[[ PROVIDED DATA open ]]

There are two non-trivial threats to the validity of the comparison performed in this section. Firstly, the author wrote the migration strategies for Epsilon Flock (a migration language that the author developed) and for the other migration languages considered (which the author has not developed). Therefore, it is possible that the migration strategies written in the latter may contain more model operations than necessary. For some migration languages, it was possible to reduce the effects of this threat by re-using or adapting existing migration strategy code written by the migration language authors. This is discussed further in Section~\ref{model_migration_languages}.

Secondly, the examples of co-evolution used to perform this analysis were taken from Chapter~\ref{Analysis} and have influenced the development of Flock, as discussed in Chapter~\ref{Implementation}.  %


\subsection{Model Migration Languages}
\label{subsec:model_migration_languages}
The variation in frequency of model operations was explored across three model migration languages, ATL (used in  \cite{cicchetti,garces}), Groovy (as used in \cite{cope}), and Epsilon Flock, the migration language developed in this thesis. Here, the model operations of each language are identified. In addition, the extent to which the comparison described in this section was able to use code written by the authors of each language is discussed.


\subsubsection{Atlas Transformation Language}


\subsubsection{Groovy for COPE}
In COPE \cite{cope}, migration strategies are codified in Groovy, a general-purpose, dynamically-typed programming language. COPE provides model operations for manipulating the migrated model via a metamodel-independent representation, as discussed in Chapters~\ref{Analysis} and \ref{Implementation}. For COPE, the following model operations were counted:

[[ PROVIDED DATA closed ]]

From the listing, copy each line containing the word "Analysis".

Secondly, the examples of co-evolution used to perform this analysis were taken from Chapter~\ref{Analysis} and have influenced the development of Flock, as discussed in Chapter~\ref{Implementation}.  %
In COPE \cite{cope}, migration strategies are codified in Groovy, a general-purpose, dynamically-typed programming language. COPE provides model operations for manipulating the migrated model via a metamodel-independent representation, as discussed in Chapters~\ref{Analysis} and \ref{Implementation}. For COPE, the following model operations were counted:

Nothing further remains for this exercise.